We had spent about an hour inside and taking pictures were forbidden but some of our group stealthily took photos inside. I chose to put my camera away, listen to our guide explain the meaning of various rooms, Buddhas and artifacts. I am getting better at stopping, listening and viewing in real life.

Our guide was Tsewang Rinzen. He seemed a bit shy and reserved for a tour guide but he relaxed as the day went on. The Tibetans are a quiet and reserved people so this was normal which I appreciated, instead of loud babbling guide who liked the sound of their own voice. He was a devout Buddhist, quiet and confident. As the tour progressed he was quick to give us his political views on the Chinese and the historical context of the Chinese occupation.

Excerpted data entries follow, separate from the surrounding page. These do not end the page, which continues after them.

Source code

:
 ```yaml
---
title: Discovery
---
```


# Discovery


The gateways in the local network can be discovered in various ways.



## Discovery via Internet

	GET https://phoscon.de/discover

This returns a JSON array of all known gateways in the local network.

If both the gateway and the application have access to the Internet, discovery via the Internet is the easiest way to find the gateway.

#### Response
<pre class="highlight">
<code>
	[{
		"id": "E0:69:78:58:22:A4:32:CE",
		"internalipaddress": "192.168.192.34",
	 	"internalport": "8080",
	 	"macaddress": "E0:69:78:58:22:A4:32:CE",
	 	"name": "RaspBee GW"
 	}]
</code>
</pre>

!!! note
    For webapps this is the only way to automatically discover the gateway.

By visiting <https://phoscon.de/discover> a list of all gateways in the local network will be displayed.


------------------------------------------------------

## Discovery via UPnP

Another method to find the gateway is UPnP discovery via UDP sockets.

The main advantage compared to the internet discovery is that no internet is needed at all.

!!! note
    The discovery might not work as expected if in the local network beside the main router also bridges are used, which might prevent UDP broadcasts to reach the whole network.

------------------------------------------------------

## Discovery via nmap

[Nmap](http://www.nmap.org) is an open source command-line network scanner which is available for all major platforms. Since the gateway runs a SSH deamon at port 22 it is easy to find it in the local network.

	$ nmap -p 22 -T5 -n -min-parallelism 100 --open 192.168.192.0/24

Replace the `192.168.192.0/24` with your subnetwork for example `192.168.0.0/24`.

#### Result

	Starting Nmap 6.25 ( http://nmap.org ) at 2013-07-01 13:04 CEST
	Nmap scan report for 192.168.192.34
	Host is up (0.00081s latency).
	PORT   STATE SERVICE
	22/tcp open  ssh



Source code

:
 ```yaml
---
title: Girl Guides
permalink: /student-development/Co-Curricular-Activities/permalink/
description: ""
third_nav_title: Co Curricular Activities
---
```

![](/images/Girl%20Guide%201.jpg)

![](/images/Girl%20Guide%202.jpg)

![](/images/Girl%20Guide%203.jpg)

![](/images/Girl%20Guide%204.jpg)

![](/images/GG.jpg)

Important dates were 1950 when Chinese troops invaded Tibet. 1951 an agreement was formed. 1959 is when China quelled an uprising and formally took over Tibet. This is the time when the Dalai Lama fled to India. 1979 was a time of religious reformation and 2008 was the latest uprising against occupation. Make no mistake about Tibet. This is a peaceful and beautiful place but the Tibetan people have an independent passion. They are not yaks being lead to slaughter.

Have you ever been charged by a yak? Take your average dairy cow, make it larger, meaner, more aggressive and with long sharp horns that could impale a tank. That is a Tibetan Yak and one did not like me very much. Naturally if someone is going to get charged by one of these demonic beasts it is going to be me. He looked at me, snorted, stamped his foot and ran 4 strides staring at my deep red t-shirt (if that had anything to do with it). I ran 10 feet and he immediately stopped thus recognizing it was a turf war. He won!

There were 32 in our group. We were divided into 2 groups of 10 and 3 groups of 4 in what looked like age brackets. I ended up in a group with three others  and that was good for me. Touring around in a smaller group is easier as far as I am concerned. Philip and Sophie were French Nationals living in Shanghai. She was a professional photographer and he was an engineer for the automotive industry. They lived for 5 years in Mexico so we go out Spanish grove on. Alan was an American living and working in Xiaman. He had a PHD and specialized  in studying river flows and river deltas. This bad boy knew his geology, geography and weather. He has also lived in some of the oddest places. Bangladesh, Papau New Guinea and Myanmar. We were as different as any group could be but immediately hit it off. I think it was a combination of our collective lives living and working globally plus nobody was needy. We all just did our  thing.

The final member of our group was our driver, Namgal. Arguably the best desert driver on the planet.
The was no question he was the most insane and aggressive drive I have ever put my confidence in. His best quote "why cross the bridge when we can go through the river. I wash my car it's OK. Just take pictures". I liked him immediately.

Spending time on a family farm was a great way to spend the afternoon. My breathing had stabilized, as had everyone's so a short hike was in order. The views from behind the farm were great and the area was littered with the enemy yaks. As for the attacking beast well I had the last laugh sort of. Yaks are traditional food for the Tibetans. They are so beloved that in the winter the animals are penned inside the family home. All parts are used and there is zero waste.

Today we were learning to make momo's. A traditional dumpling stuffed with meat and spices and steamed to delicious perfection. As I filled my first one and began pinching the ends I looked up at the bad boy that I had a conflict with.  I held the dumpling high above my head for him to see and I a pretty sure I saw him run into the hills screaming. Who has the last laugh now yak boy!